Yo no sé la profesión u oficio
que quieren endilgarte las envidias,
sólo sé que con amor
y una mirada de esas...
refrescaste
este corazón mío
al amar tan entregado.
Si mis palabras han sido pervertidas
por una interpretación falaz,
la justicia hará lo propio
y en bien de la poesía que habitas
hará de tu silencio mi voz
y de mi lengua fuste pertinaz.

Dicen los que dicen saber que creen que saben,
que las montañas en realidad no existen,
sino son accidentes para los que los hombres
hemos tenido la metafórica ocurrencia
de llamar montañas, riscos, picos, montes, colinas.

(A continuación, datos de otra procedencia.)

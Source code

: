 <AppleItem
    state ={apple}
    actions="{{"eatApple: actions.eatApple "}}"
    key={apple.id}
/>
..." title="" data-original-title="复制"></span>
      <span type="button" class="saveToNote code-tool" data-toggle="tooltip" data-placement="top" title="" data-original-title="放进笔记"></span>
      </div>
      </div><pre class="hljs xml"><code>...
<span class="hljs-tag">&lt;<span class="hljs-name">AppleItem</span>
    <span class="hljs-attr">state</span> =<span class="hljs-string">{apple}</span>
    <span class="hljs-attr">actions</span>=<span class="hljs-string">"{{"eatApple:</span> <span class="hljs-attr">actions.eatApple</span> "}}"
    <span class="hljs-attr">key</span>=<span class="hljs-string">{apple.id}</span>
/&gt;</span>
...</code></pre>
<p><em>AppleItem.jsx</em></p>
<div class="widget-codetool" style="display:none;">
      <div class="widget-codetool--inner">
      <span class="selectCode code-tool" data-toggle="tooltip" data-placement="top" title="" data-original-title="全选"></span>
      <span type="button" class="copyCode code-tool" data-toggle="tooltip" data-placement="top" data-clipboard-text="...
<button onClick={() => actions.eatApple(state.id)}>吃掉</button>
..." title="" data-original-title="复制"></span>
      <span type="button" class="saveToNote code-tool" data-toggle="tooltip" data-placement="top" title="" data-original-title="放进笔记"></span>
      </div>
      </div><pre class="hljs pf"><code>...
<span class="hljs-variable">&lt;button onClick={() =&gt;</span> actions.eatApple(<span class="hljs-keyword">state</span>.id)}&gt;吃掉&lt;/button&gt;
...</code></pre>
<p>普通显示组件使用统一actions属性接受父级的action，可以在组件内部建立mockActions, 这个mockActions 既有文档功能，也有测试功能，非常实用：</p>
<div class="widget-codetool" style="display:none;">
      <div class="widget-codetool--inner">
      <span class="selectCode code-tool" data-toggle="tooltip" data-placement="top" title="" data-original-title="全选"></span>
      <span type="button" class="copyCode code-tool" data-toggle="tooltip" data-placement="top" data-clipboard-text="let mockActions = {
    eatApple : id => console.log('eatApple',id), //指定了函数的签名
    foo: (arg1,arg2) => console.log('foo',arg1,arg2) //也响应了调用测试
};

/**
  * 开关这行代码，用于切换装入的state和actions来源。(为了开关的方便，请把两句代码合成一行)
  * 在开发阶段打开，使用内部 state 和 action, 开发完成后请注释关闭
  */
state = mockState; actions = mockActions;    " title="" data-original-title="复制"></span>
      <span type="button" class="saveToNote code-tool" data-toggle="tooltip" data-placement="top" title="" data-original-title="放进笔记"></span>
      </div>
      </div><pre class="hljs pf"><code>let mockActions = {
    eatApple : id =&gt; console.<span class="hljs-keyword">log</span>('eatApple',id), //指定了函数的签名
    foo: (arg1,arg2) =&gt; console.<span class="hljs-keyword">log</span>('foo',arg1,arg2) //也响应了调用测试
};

Bien se ve que no han te han corrido en la aventura
de escalar ni siquiera con la vista
esas tus voluptuosas cordilleras,
de soñarse en el acto
de hendir el piolet del afanoso anhelo
entre las grietas y aberturas
que conducen a la cima de nuestro consuelo,
desde la que se divisa cimero
el horizonte bajo el cielo de tu mirada puesta
en el camino de un sol confundido con la luna.
Si en cambio te hubieran recorrido de hecho,
la conquista ya no habría sido sólo mía,
sino como K2, Everest y tantos más,
plagada de banderas triunfantes te hallarías,
todas enarbolando sobre ti el derecho.

Han sido tus bajadas y subidas,
tus senderos pedregosos,
el cenote de tu ombligo,
centro de mi personal universo,
tus aludes y hondonadas,
los rincones donde me he extraviado
más de una ocasión de esas...
desde que, gracias a cierta ocurrencia,
nuestros pechos se encontraron,
provocando este poético accidente
fruto de nuestra cándida dehesa.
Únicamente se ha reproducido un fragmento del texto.